I authorize Dr. Michael L Costa and/or such associates or assistants as he may designate to perform those procedures as may be deemed necessary or advisable to maintain my dental health or the dental health of any minor or other individual for which I have responsibility, including arrangement and/or administration of any sedative (including nitrous oxide), analgesic, therapeutic, and/or other pharmaceutical agent(s), including those related to restorative, palliative, therapeutic or surgical treatments.

I understand that the administration of local anesthetic may cause an untoward reaction or side effects, which may include, but are not limited to bruising, hematoma, cardiac stimulation, muscle soreness, and temporary or rarely, permanent numbness. I understand that occasionally needles break and may require surgical retrieval. Occasionally drops of local anesthetic may contact the eyes and facial tissues and cause temporary irritation.

I understand that as part of the dental treatment, including preventive procedures such as cleanings and basic dentistry, including fillings of all types, teeth may remain sensitive or even possibly quite painful both during and after completion of treatment. Dental materials and medications may trigger allergic or sensitivity reactions.

After lengthy appointments, jaw muscles may also be sore or tender. Holding one’s mouth open can, in a predisposed patient, precipitate a TMJ disorder. Gums and surrounding tissues may also be sensitive or painful during and/or after treatment. Although rare, it is also possible for the tongue, cheek or other oral tissues to be inadvertently abraded or lacerated (cut) during routine dental procedures. In some cases, sutures or additional treatment may be required.

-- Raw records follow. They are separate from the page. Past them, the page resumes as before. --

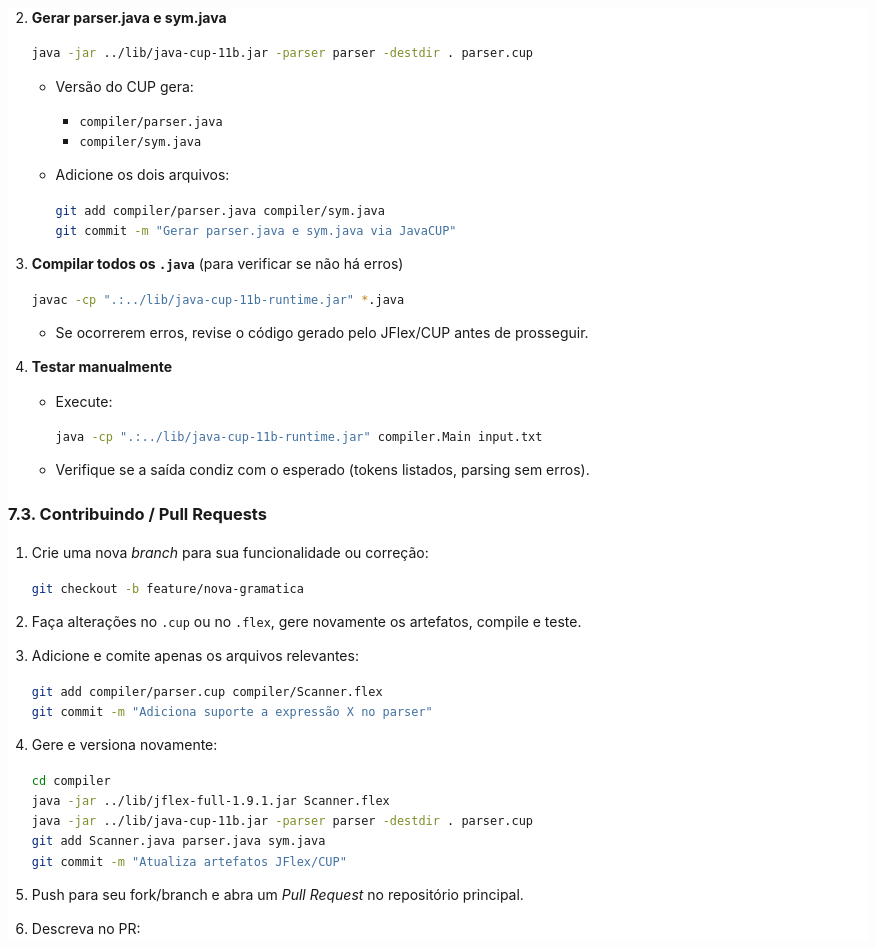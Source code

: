 2. **Gerar parser.java e sym.java**

   ```bash
   java -jar ../lib/java-cup-11b.jar -parser parser -destdir . parser.cup
   ```

   * Versão do CUP gera:

     * `compiler/parser.java`
     * `compiler/sym.java`
   * Adicione os dois arquivos:

     ```bash
     git add compiler/parser.java compiler/sym.java
     git commit -m "Gerar parser.java e sym.java via JavaCUP"
     ```

3. **Compilar todos os `.java`** (para verificar se não há erros)

   ```bash
   javac -cp ".:../lib/java-cup-11b-runtime.jar" *.java
   ```

   * Se ocorrerem erros, revise o código gerado pelo JFlex/CUP antes de prosseguir.

4. **Testar manualmente**

   * Execute:

     ```bash
     java -cp ".:../lib/java-cup-11b-runtime.jar" compiler.Main input.txt
     ```
   * Verifique se a saída condiz com o esperado (tokens listados, parsing sem erros).

### 7.3. Contribuindo / Pull Requests

1. Crie uma nova *branch* para sua funcionalidade ou correção:

   ```bash
   git checkout -b feature/nova-gramatica
   ```
2. Faça alterações no `.cup` ou no `.flex`, gere novamente os artefatos, compile e teste.
3. Adicione e comite apenas os arquivos relevantes:

   ```bash
   git add compiler/parser.cup compiler/Scanner.flex
   git commit -m "Adiciona suporte a expressão X no parser"
   ```
4. Gere e versiona novamente:

   ```bash
   cd compiler
   java -jar ../lib/jflex-full-1.9.1.jar Scanner.flex
   java -jar ../lib/java-cup-11b.jar -parser parser -destdir . parser.cup
   git add Scanner.java parser.java sym.java
   git commit -m "Atualiza artefatos JFlex/CUP"
   ```
5. Push para seu fork/branch e abra um *Pull Request* no repositório principal.
6. Descreva no PR:
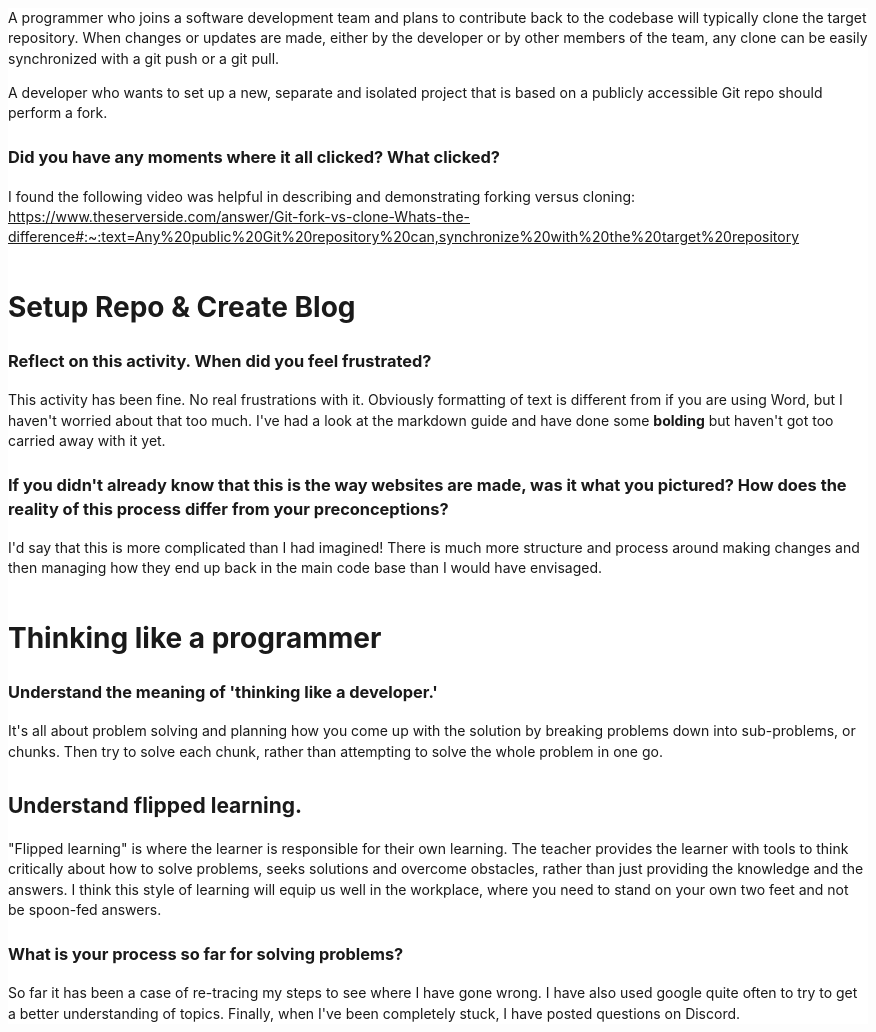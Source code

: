 A programmer who joins a software development team and plans to contribute back to the codebase will typically clone the target repository. When changes or updates are made, either by the developer or by other members of the team, any clone can be easily synchronized with a git push or a git pull.

A developer who wants to set up a new, separate and isolated project that is based on a publicly accessible Git repo should perform a fork.

### Did you have any moments where it all clicked? What clicked?

I found the following video was helpful in describing and demonstrating forking versus cloning: https://www.theserverside.com/answer/Git-fork-vs-clone-Whats-the-difference#:~:text=Any%20public%20Git%20repository%20can,synchronize%20with%20the%20target%20repository

# Setup Repo & Create Blog

### Reflect on this activity. When did you feel frustrated?

This activity has been fine.  No real frustrations with it.  Obviously formatting of text is different from if you are using Word, but I haven't worried about that too much. I've had a look at the markdown guide and have done some **bolding** but haven't got too carried away with it yet.

### If you didn't already know that this is the way websites are made, was it what you pictured? How does the reality of this process differ from your preconceptions?

I'd say that this is more complicated than I had imagined! There is much more structure and process around making changes and then managing how they end up back in the main code base than I would have envisaged.



# Thinking like a programmer

### Understand the meaning of 'thinking like a developer.'

It's all about problem solving and planning how you come up with the solution by breaking problems down into sub-problems, or chunks.  Then try to solve each chunk, rather than attempting to solve the whole problem in one go.

## Understand flipped learning.

"Flipped learning" is where the learner is responsible for their own learning. The teacher provides the learner with tools to think critically about how to solve problems, seeks solutions and overcome obstacles, rather than just providing the knowledge and the answers.
I think this style of learning will equip us well in the workplace, where you need to stand on your own two feet and not be spoon-fed answers.

### What is your process so far for solving problems?

So far it has been a case of re-tracing my steps to see where I have gone wrong. I have also used google quite often to try to get a better understanding of topics. Finally, when I've been completely stuck, I have posted questions on Discord.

I understand that as part of dental treatment items including, but not limited to crowns, small dental instruments, drill components, etc. may be aspirated (inhaled into the respiratory system) or swallowed. This unusual situation may require a series of x-rays to be taken by a physician or hospital and may, in rare cases, require bronchoscopy or other procedures to ensure safe removal.

I understand the need to disclose to the dentist any prescription drugs that are currently being taken or that have been taken in the past. I understand that taking the class of drugs prescribed for the prevention of osteoporosis, such as Fosamax, Boniva or Actonel, may result in complications of non-healing of the jaw bones following oral surgery or tooth extractions.

I do voluntarily assume any and all possible risks, including the risk of substantial and serious harm, if any, which may be associated with general preventive and operative treatment procedures in hopes of obtaining the potential desired results, which may or may not be achieved, for my benefit or the benefit of my minor child or ward. I acknowledge that the nature and purpose of the foregoing procedures have been explained to me if necessary and I have been given the opportunity to ask questions.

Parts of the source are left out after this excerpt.